▸ **INSTRUCTIONS FOR THE TASK**
A single figure is required: the number of lines below that contain "http".

▸ **RECORDS FOR PROCESSING**

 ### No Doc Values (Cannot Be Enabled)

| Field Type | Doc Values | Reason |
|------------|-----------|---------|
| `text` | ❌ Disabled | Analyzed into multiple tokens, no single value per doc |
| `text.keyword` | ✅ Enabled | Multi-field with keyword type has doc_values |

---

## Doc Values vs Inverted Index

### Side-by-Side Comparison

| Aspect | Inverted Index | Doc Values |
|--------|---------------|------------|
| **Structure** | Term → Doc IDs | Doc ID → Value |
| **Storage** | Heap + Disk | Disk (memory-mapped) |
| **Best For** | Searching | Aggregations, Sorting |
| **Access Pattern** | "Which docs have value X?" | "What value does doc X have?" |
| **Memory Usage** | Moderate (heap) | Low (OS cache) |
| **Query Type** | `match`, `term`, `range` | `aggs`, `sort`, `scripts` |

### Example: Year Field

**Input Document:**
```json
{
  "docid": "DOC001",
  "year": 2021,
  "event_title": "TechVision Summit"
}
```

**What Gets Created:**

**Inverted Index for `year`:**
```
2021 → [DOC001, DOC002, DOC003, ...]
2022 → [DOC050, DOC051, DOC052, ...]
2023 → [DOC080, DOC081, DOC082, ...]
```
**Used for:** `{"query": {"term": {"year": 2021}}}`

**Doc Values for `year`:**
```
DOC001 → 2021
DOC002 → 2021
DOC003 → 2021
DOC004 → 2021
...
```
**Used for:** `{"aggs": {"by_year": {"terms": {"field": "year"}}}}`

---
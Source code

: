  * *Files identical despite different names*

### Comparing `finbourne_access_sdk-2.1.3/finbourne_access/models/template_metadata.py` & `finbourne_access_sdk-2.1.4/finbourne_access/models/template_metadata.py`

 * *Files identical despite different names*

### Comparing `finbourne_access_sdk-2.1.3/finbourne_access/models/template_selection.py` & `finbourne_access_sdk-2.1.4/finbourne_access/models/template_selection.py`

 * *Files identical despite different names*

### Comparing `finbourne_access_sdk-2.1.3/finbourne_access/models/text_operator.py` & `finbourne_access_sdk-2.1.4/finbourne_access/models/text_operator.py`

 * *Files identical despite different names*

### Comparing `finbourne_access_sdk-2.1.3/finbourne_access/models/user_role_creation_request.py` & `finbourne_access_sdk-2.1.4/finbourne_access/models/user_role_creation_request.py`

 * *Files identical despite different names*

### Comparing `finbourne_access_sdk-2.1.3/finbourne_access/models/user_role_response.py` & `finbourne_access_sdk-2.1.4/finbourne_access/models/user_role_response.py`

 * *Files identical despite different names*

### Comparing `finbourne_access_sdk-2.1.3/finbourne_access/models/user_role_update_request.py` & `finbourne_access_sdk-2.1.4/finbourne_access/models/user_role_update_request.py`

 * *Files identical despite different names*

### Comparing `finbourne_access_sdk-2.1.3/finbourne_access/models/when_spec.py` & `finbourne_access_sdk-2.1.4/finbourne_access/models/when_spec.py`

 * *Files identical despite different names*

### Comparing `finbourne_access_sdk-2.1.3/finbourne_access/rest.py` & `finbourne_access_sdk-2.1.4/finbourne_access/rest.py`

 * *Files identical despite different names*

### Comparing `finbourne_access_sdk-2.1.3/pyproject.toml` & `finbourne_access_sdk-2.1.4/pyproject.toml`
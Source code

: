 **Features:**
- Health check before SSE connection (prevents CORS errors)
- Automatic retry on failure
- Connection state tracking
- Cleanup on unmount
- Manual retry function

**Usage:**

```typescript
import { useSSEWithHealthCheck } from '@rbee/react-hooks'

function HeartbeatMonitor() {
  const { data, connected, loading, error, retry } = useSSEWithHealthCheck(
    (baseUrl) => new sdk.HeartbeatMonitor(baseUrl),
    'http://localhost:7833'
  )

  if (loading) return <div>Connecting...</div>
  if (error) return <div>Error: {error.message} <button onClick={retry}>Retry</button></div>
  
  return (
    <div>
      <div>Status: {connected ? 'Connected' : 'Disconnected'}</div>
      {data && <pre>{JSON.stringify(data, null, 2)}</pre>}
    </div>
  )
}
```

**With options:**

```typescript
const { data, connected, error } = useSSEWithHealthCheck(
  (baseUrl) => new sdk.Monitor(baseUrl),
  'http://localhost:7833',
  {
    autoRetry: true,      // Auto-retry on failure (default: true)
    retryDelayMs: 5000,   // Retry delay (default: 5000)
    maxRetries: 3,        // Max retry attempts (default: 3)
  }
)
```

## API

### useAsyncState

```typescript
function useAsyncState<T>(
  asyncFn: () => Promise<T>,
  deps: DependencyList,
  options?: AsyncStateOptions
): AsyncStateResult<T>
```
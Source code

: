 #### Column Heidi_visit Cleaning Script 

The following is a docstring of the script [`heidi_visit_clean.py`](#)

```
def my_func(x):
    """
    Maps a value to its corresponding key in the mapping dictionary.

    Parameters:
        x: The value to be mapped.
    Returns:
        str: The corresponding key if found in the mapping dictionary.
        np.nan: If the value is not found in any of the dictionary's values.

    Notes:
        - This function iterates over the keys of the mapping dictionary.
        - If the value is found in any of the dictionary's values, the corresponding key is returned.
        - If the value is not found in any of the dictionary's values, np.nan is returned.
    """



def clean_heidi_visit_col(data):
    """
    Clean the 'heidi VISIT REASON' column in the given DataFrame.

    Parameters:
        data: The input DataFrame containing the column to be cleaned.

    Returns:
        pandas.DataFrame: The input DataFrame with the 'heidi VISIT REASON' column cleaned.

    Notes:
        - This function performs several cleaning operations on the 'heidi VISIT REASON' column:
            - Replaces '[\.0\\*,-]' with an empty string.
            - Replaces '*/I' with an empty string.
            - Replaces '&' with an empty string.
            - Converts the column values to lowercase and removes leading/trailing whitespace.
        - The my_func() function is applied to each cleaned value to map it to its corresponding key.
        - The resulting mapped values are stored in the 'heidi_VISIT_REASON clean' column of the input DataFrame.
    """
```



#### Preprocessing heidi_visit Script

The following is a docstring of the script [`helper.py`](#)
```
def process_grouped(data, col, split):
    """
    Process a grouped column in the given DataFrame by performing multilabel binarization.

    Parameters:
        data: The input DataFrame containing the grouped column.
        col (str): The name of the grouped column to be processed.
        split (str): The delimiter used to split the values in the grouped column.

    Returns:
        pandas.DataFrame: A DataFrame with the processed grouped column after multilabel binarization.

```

▸ **THE ANSWER**
2